I have always thought this word was terribly abused, but didn’t really understand why until after the first time a known psychopath uttered it to me.
Most people associate respect with feelings for their parents. This makes sense as our childhood is peppered with variants of ‘respect your elders.’ Through childhood emotional associations, the word gathers a new emotional sum in the metamind. Logic can be overwhelmed with mandatory emotional recall of love and wisdom. In the worst case respect can wrongly come to mean an act of the conscience itself.
In adulthood the word is not used that way. It is used to establish rank. A deviation among empathic humans, but not a catastrophic one. To civilization, respect means variants of rank and division of labor and importantly the associated responsibility. Respect is used to honor those who commit themselves to others.
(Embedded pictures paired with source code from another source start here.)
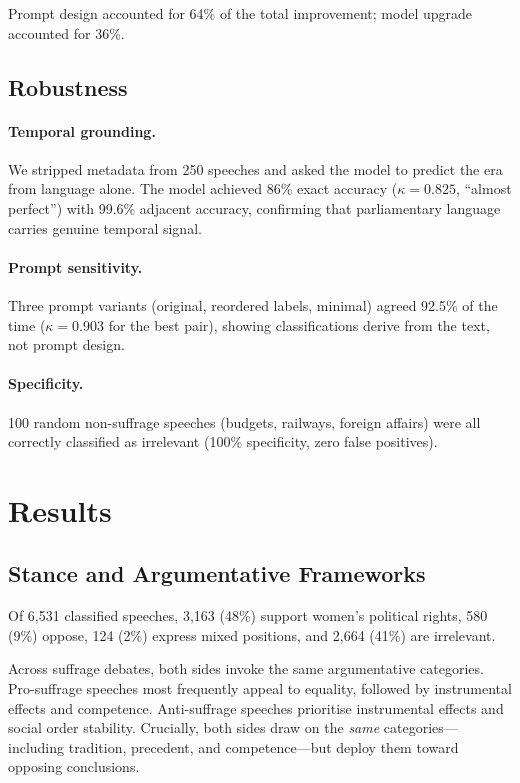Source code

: \documentclass[11pt]{article}
\begin{document}
Prompt design accounted for 64\% of the total improvement; model upgrade accounted for 36\%.

\subsection{Robustness}

\paragraph{Temporal grounding.}
We stripped metadata from 250 speeches and asked the model to predict the era from language alone.
The model achieved 86\% exact accuracy ($\kappa = 0.825$, ``almost perfect'') with 99.6\% adjacent accuracy, confirming that parliamentary language carries genuine temporal signal.

\paragraph{Prompt sensitivity.}
Three prompt variants (original, reordered labels, minimal) agreed 92.5\% of the time ($\kappa = 0.903$ for the best pair), showing classifications derive from the text, not prompt design.

\paragraph{Specificity.}
100 random non-suffrage speeches (budgets, railways, foreign affairs) were all correctly classified as irrelevant (100\% specificity, zero false positives).

\section{Results}

\subsection{Stance and Argumentative Frameworks}


Of 6,531 classified speeches, 3,163 (48\%) support women's political rights, 580 (9\%) oppose, 124 (2\%) express mixed positions, and 2,664 (41\%) are irrelevant.

Across suffrage debates, both sides invoke the same argumentative categories.
Pro-suffrage speeches most frequently appeal to equality, followed by instrumental effects and competence.
Anti-suffrage speeches prioritise instrumental effects and social order stability.
Crucially, both sides draw on the \emph{same} categories---including tradition, precedent, and competence---but deploy them toward opposing conclusions.
\end{document}
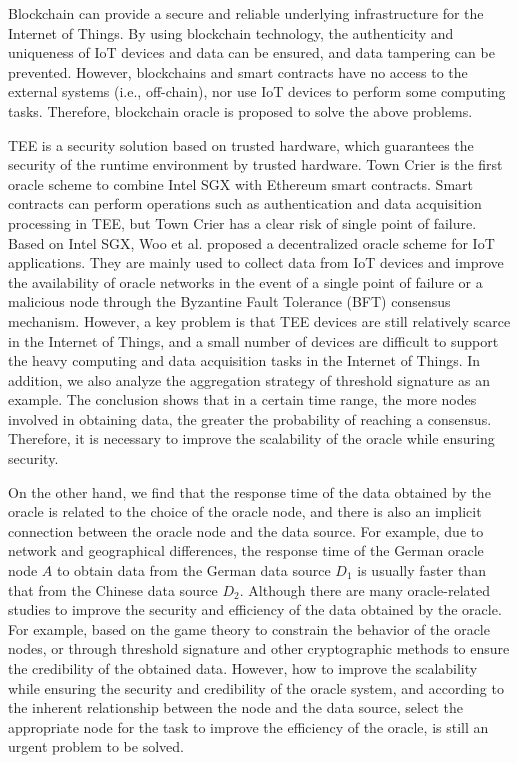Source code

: \documentclass[paper]{ieice}
\begin{document}
Blockchain can provide a secure and reliable underlying infrastructure for the Internet of Things. By using blockchain technology, the authenticity and uniqueness of IoT devices and data can be ensured, and data tampering can be prevented\cite{rahman2022blockchain}. However, blockchains and smart contracts have no access to the external systems (i.e., off-chain), nor use IoT devices to perform some computing tasks. Therefore, blockchain oracle is proposed to solve the above problems\cite{pasdar2023connect,ezzat2022blockchain,bodkhe2020blockchain}.

TEE is a security solution based on trusted hardware, which guarantees the security of the runtime environment by trusted hardware\cite{jauernig2020trusted}. Town Crier\cite{zhang2016town} is the first oracle scheme to combine Intel SGX with Ethereum smart contracts. Smart contracts can perform operations such as authentication and data acquisition processing in TEE, but Town Crier has a clear risk of single point of failure. Based on Intel SGX, Woo et al.\cite{woo2020distributed} proposed a decentralized oracle scheme for IoT applications. They are mainly used to collect data from IoT devices and improve the availability of oracle networks in the event of a single point of failure or a malicious node through the Byzantine Fault Tolerance (BFT) consensus mechanism. However, a key problem is that TEE devices are still relatively scarce in the Internet of Things, and a small number of devices are difficult to support the heavy computing and data acquisition tasks in the Internet of Things\cite{jauernig2020trusted}. In addition, we also analyze the aggregation strategy of threshold signature as an example. The conclusion shows that in a certain time range, the more nodes involved in obtaining data, the greater the probability of reaching a consensus. Therefore, it is necessary to improve the scalability of the oracle while ensuring security.

On the other hand, we find that the response time of the data obtained by the oracle is related to the choice of the oracle node, and there is also an implicit connection between the oracle node and the data source. For example, due to network and geographical differences, the response time of the German oracle node $A$ to obtain data from the German data source $D_1$ is usually faster than that from the Chinese data source $D_2$.
Although there are many oracle-related studies to improve the security and efficiency of the data obtained by the oracle. For example, based on the game theory to constrain the behavior of the oracle nodes\cite{peterson2015augur,adler2018astraea}, or through threshold signature and other cryptographic methods to ensure the credibility of the obtained data\cite{chainlink,dos}. However, how to improve the scalability while ensuring the security and credibility of the oracle system, and according to the inherent relationship between the node and the data source, select the appropriate node for the task to improve the efficiency of the oracle, is still an urgent problem to be solved. 
\end{document}
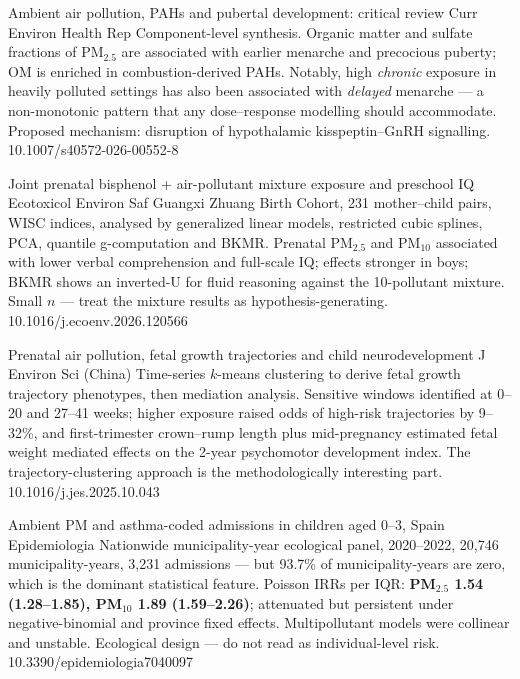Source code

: \documentclass[10pt]{article}
\begin{document}
{Ambient air pollution, PAHs and pubertal development: critical review}
{Curr Environ Health Rep}
{Component-level synthesis. Organic matter and sulfate fractions of PM$_{2.5}$ are
associated with earlier menarche and precocious puberty; OM is enriched in
combustion-derived PAHs. Notably, high \emph{chronic} exposure in heavily polluted
settings has also been associated with \emph{delayed} menarche --- a non-monotonic pattern
that any dose--response modelling should accommodate. Proposed mechanism: disruption of
hypothalamic kisspeptin--GnRH signalling.}
{10.1007/s40572-026-00552-8}

{Joint prenatal bisphenol + air-pollutant mixture exposure and preschool IQ}
{Ecotoxicol Environ Saf}
{Guangxi Zhuang Birth Cohort, 231 mother--child pairs, WISC indices, analysed by
generalized linear models, restricted cubic splines, PCA, quantile g-computation and
BKMR. Prenatal PM$_{2.5}$ and PM$_{10}$ associated with lower verbal comprehension and
full-scale IQ; effects stronger in boys; BKMR shows an inverted-U for fluid reasoning
against the 10-pollutant mixture. Small $n$ --- treat the mixture results as
hypothesis-generating.}
{10.1016/j.ecoenv.2026.120566}

{Prenatal air pollution, fetal growth trajectories and child neurodevelopment}
{J Environ Sci (China)}
{Time-series $k$-means clustering to derive fetal growth trajectory phenotypes, then
mediation analysis. Sensitive windows identified at 0--20 and 27--41 weeks; higher
exposure raised odds of high-risk trajectories by 9--32\%, and first-trimester
crown--rump length plus mid-pregnancy estimated fetal weight mediated effects on the
2-year psychomotor development index. The trajectory-clustering approach is the
methodologically interesting part.}
{10.1016/j.jes.2025.10.043}

\clearpage


{Ambient PM and asthma-coded admissions in children aged 0--3, Spain}
{Epidemiologia}
{Nationwide municipality-year ecological panel, 2020--2022, 20{,}746 municipality-years,
3{,}231 admissions --- but 93.7\% of municipality-years are zero, which is the dominant
statistical feature. Poisson IRRs per IQR: \textbf{PM$_{2.5}$ 1.54 (1.28--1.85),
PM$_{10}$ 1.89 (1.59--2.26)}; attenuated but persistent under negative-binomial and
province fixed effects. Multipollutant models were collinear and unstable. Ecological
design --- do not read as individual-level risk.}
{10.3390/epidemiologia7040097}
\end{document}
Psychopaths can form alliances, but can’t commit to others in a selfless way. Yet they love the word respect. They love it’s logical connotation of rank and it’s emotional value of love and wisdom in empaths. To them it defines a master-slave relationship, and is a tool for enforcing it. When a psychopath tells you to respect him or her, they are telling you your rank. They are identifying you as their slave. To them phrases ‘show some respect’, and ‘how dare you do that to me!’ are variations of the same theme, blind obedience to your master. Their position is master, of you.
Parents I know it is easy to fall back to order and rank and use the word respect with your children, but you are conditioning them to enslavement by clever psychopaths. You are programing their conscience to be used against them. Instead of emphasizing your command and control I humbly propose using consideration or considerate in it’s place. Specifically associating accomplishment with how you treat other people. Creating a pathway to bettering themselves not just in isolation, but with the societies on which we all depend.